MULHER DE AMIGO MEU É...MULHER

participação especial

CARLOS BONOW

como PAULÃO
CENA 1 – Tomada de São Paulo de manhã. Várias cenas mostrando o movimento da

cidade.

CORTA PARA:

CENA 2 – APARTAMENTO DOS RAPAZES/SALA/INT/DIA

Lucas está arrumando a mesa do café da manhã enquanto Caio fala ao telefone.

CAIO – Não Analy. (pausa) Analy, eu já falei que eu não tenho

dinheiro. (pausa) Você acha que se eu tivesse ia dividir apartamento

com três fracassados que nem esses caras?
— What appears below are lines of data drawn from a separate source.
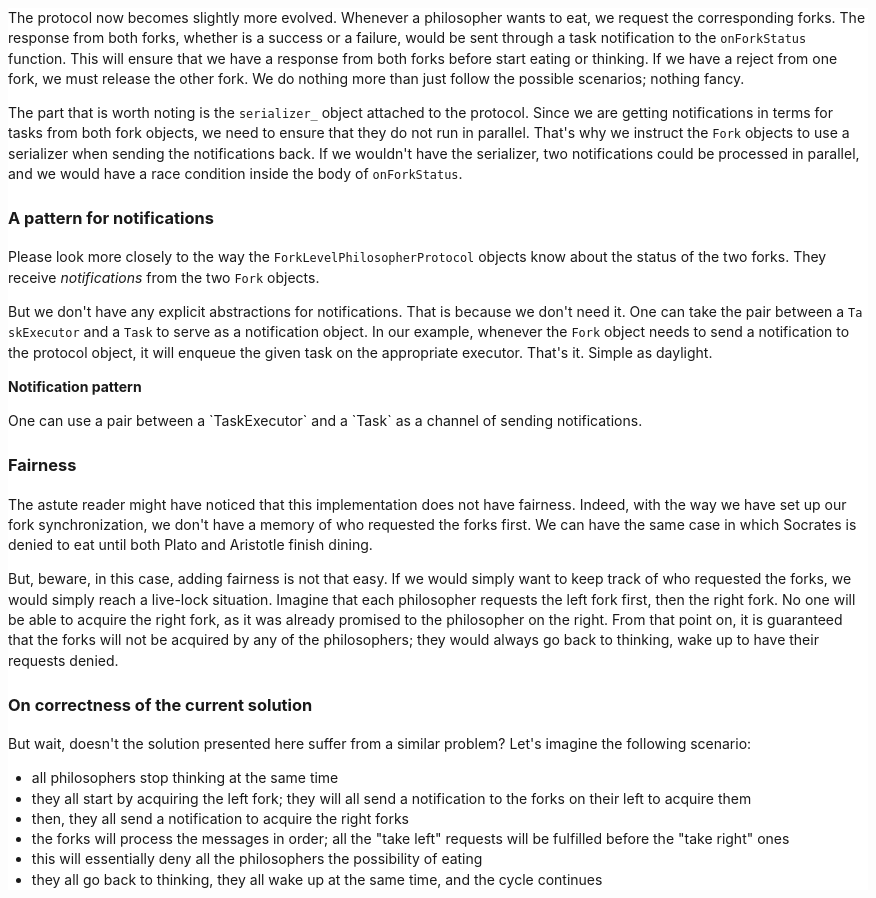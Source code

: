 The protocol now becomes slightly more evolved. Whenever a philosopher wants to eat, we request the corresponding forks. The response from both forks, whether is a success or a failure, would be sent through a task notification to the `onForkStatus` function. This will ensure that we have a response from both forks before start eating or thinking. If we have a reject from one fork, we must release the other fork. We do nothing more than just follow the possible scenarios; nothing fancy.

The part that is worth noting is the `serializer_` object attached to the protocol. Since we are getting notifications in terms for tasks from both fork objects, we need to ensure that they do not run in parallel. That's why we instruct the `Fork` objects to use a serializer when sending the notifications back. If we wouldn't have the serializer, two notifications could be processed in parallel, and we would have a race condition inside the body of `onForkStatus`.

### A pattern for notifications

Please look more closely to the way the `ForkLevelPhilosopherProtocol` objects know about the status of the two forks. They receive *notifications* from the two `Fork` objects.

But we don't have any explicit abstractions for notifications. That is because we don't need it. One can take the pair between a `TaskExecutor` and a `Task` to serve as a notification object. In our example, whenever the `Fork` object needs to send a notification to the protocol object, it will enqueue the given task on the appropriate executor. That's it. Simple as daylight.

<div class="box info">
    <p><b>Notification pattern</b></p>
    <p>One can use a pair between a `TaskExecutor` and a `Task` as a channel of sending notifications.</p>
</div>

### Fairness

The astute reader might have noticed that this implementation does not have fairness. Indeed, with the way we have set up our fork synchronization, we don't have a memory of who requested the forks first. We can have the same case in which Socrates is denied to eat until both Plato and Aristotle finish dining.

But, beware, in this case, adding fairness is not that easy. If we would simply want to keep track of who requested the forks, we would simply reach a live-lock situation. Imagine that each philosopher requests the left fork first, then the right fork. No one will be able to acquire the right fork, as it was already promised to the philosopher on the right. From that point on, it is guaranteed that the forks will not be acquired by any of the philosophers; they would always go back to thinking, wake up to have their requests denied.

### On correctness of the current solution

But wait, doesn't the solution presented here suffer from a similar problem? Let's imagine the following scenario:
* all philosophers stop thinking at the same time
* they all start by acquiring the left fork; they will all send a notification to the forks on their left to acquire them
* then, they all send a notification to acquire the right forks
* the forks will process the messages in order; all the "take left" requests will be fulfilled before the "take right" ones
* this will essentially deny all the philosophers the possibility of eating
* they all go back to thinking, they all wake up at the same time, and the cycle continues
LUCAS – Ai! Pegou pesado agora.

Roberto entra.

ROBERTO – Bom-dia.

LUCAS – Bom-dia fracassado.

ROBERTO – Como é?

LUCAS – Segundo o todo poderoso ali, que tá destilando simpatia

pelos poros hoje, é o que nós somos. Os fracassados que moram com

ele.

ROBERTO – Nossa. Assim eu vou ficar magoado.
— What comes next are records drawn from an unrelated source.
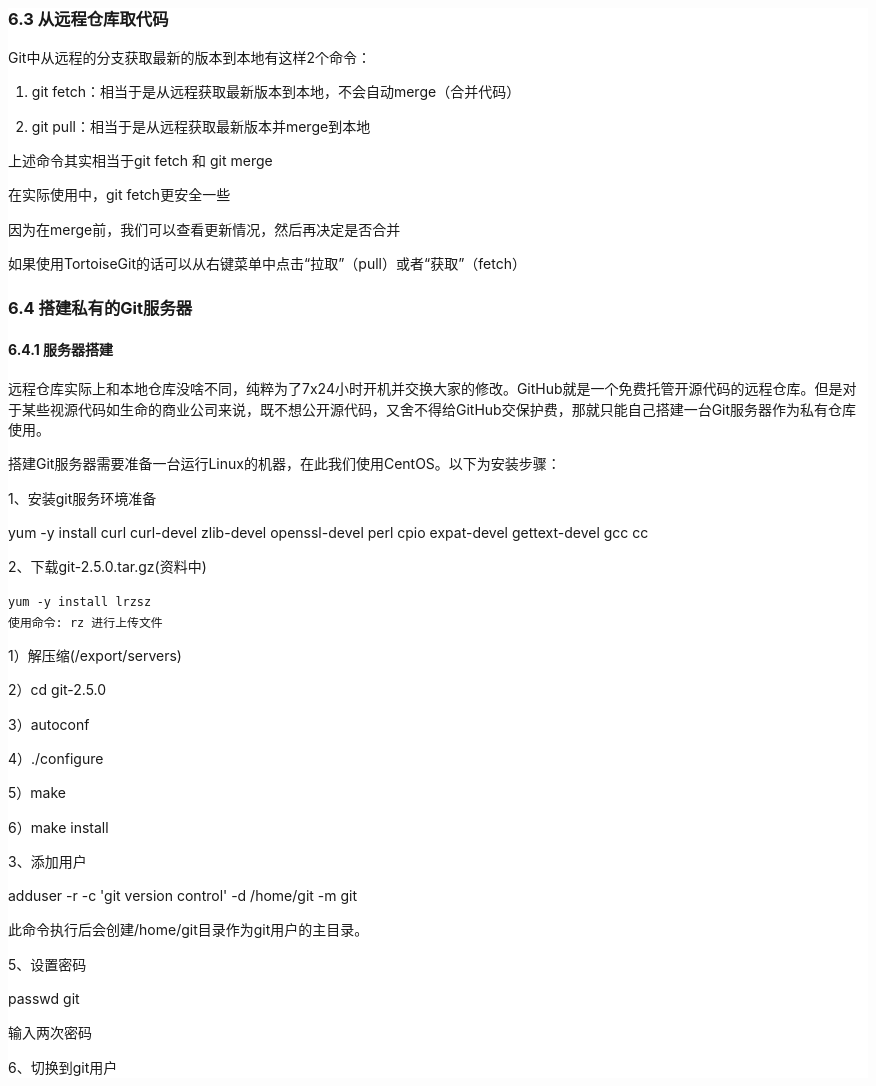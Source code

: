 ### 6.3 从远程仓库取代码

Git中从远程的分支获取最新的版本到本地有这样2个命令：

1. git fetch：相当于是从远程获取最新版本到本地，不会自动merge（合并代码）

2. git pull：相当于是从远程获取最新版本并merge到本地

上述命令其实相当于git fetch 和 git merge

在实际使用中，git fetch更安全一些

因为在merge前，我们可以查看更新情况，然后再决定是否合并

如果使用TortoiseGit的话可以从右键菜单中点击“拉取”（pull）或者“获取”（fetch）

### 6.4 搭建私有的Git服务器

#### 6.4.1 服务器搭建

​	远程仓库实际上和本地仓库没啥不同，纯粹为了7x24小时开机并交换大家的修改。GitHub就是一个免费托管开源代码的远程仓库。但是对于某些视源代码如生命的商业公司来说，既不想公开源代码，又舍不得给GitHub交保护费，那就只能自己搭建一台Git服务器作为私有仓库使用。

搭建Git服务器需要准备一台运行Linux的机器，在此我们使用CentOS。以下为安装步骤：

1、安装git服务环境准备

yum -y install curl curl-devel zlib-devel openssl-devel perl cpio expat-devel gettext-devel gcc cc

2、下载git-2.5.0.tar.gz(资料中)

```
yum -y install lrzsz
使用命令: rz 进行上传文件
```



1）解压缩(/export/servers)

2）cd git-2.5.0

3）autoconf

4）./configure

5）make

6）make install

3、添加用户

adduser -r -c 'git version control' -d /home/git -m git

此命令执行后会创建/home/git目录作为git用户的主目录。

5、设置密码

passwd git

输入两次密码

6、切换到git用户
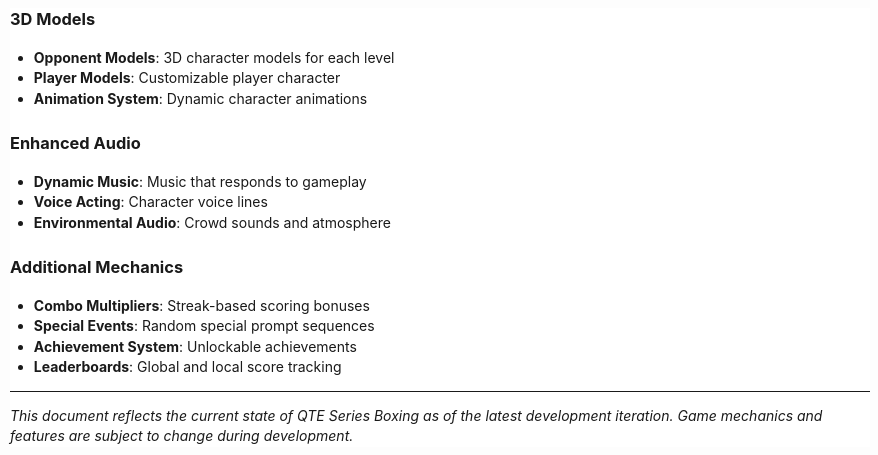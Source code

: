 ### 3D Models

- **Opponent Models**: 3D character models for each level
- **Player Models**: Customizable player character
- **Animation System**: Dynamic character animations

### Enhanced Audio

- **Dynamic Music**: Music that responds to gameplay
- **Voice Acting**: Character voice lines
- **Environmental Audio**: Crowd sounds and atmosphere

### Additional Mechanics

- **Combo Multipliers**: Streak-based scoring bonuses
- **Special Events**: Random special prompt sequences
- **Achievement System**: Unlockable achievements
- **Leaderboards**: Global and local score tracking

---

_This document reflects the current state of QTE Series Boxing as of the latest development iteration. Game mechanics and features are subject to change during development._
LUCAS – Quem fica magoado aqui sou eu. Isso é coisa de gay. Você

tem que ficar com raiva dele. (pausa) Se me chamar de fracassado de

novo eu coloco purgante no café do Caio.

Caio faz sinal com a mão para que eles falem baixo, pois não está conseguindo ouvir.
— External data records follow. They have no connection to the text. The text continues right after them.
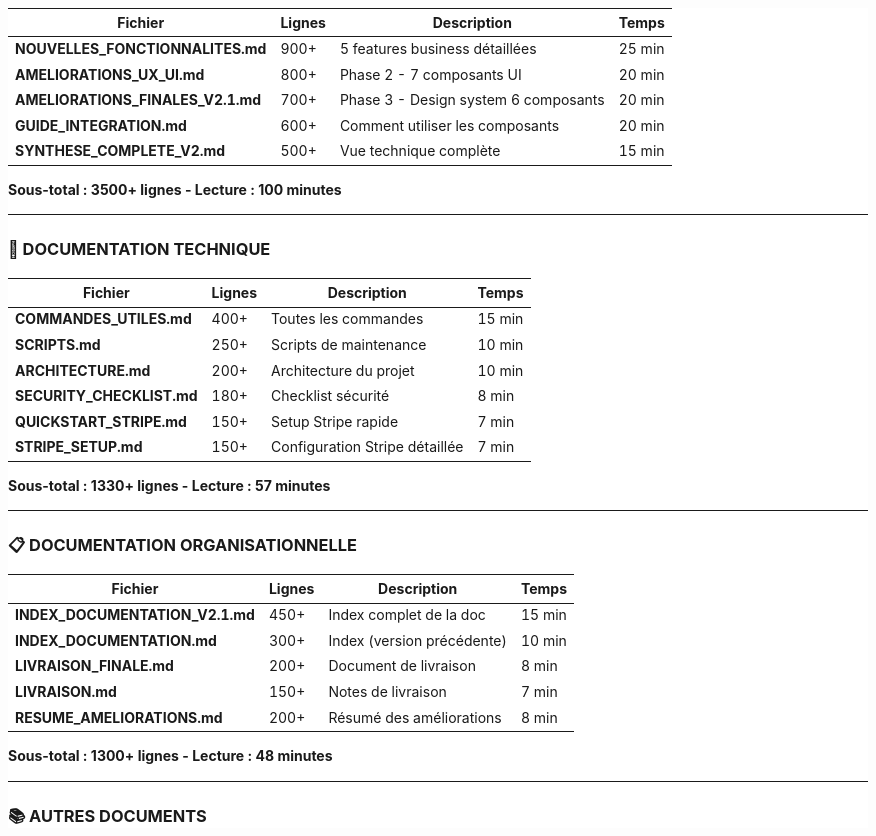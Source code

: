 | Fichier | Lignes | Description | Temps |
|---------|--------|-------------|-------|
| **NOUVELLES_FONCTIONNALITES.md** | 900+ | 5 features business détaillées | 25 min |
| **AMELIORATIONS_UX_UI.md** | 800+ | Phase 2 - 7 composants UI | 20 min |
| **AMELIORATIONS_FINALES_V2.1.md** | 700+ | Phase 3 - Design system 6 composants | 20 min |
| **GUIDE_INTEGRATION.md** | 600+ | Comment utiliser les composants | 20 min |
| **SYNTHESE_COMPLETE_V2.md** | 500+ | Vue technique complète | 15 min |

**Sous-total : 3500+ lignes - Lecture : 100 minutes**

---

### 🔧 DOCUMENTATION TECHNIQUE

| Fichier | Lignes | Description | Temps |
|---------|--------|-------------|-------|
| **COMMANDES_UTILES.md** | 400+ | Toutes les commandes | 15 min |
| **SCRIPTS.md** | 250+ | Scripts de maintenance | 10 min |
| **ARCHITECTURE.md** | 200+ | Architecture du projet | 10 min |
| **SECURITY_CHECKLIST.md** | 180+ | Checklist sécurité | 8 min |
| **QUICKSTART_STRIPE.md** | 150+ | Setup Stripe rapide | 7 min |
| **STRIPE_SETUP.md** | 150+ | Configuration Stripe détaillée | 7 min |

**Sous-total : 1330+ lignes - Lecture : 57 minutes**

---

### 📋 DOCUMENTATION ORGANISATIONNELLE

| Fichier | Lignes | Description | Temps |
|---------|--------|-------------|-------|
| **INDEX_DOCUMENTATION_V2.1.md** | 450+ | Index complet de la doc | 15 min |
| **INDEX_DOCUMENTATION.md** | 300+ | Index (version précédente) | 10 min |
| **LIVRAISON_FINALE.md** | 200+ | Document de livraison | 8 min |
| **LIVRAISON.md** | 150+ | Notes de livraison | 7 min |
| **RESUME_AMELIORATIONS.md** | 200+ | Résumé des améliorations | 8 min |

**Sous-total : 1300+ lignes - Lecture : 48 minutes**

---

### 📚 AUTRES DOCUMENTS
Roberto e Lucas começam a tomar café.

CAIO – Analy, me ouça. (pausa) Analy, me ouça. (pausa) Analy,

deixa eu falar. (pausa) Pelo amor de Deus, fecha essa boca! (pausa)
Não chora Analy. Escuta o que eu vou falar. Eu não vou voltar pra

casa. O nosso casamento acabou. (pausa) Acabou sim. (pausa)

Acabou. (pausa) Pára de ficar me contradizando! Se eu tô falando

que acabou é porque acabou. (pausa) Não ama não. Claro que você

não me ama. (pausa) Eu sei porque eu sei, ué. (pausa) Analy, eu

conheço você muito bem. Você quer que eu volte pra casa pra poder

continuar usando o meu cartão de crédito, já que eu cortei o seu!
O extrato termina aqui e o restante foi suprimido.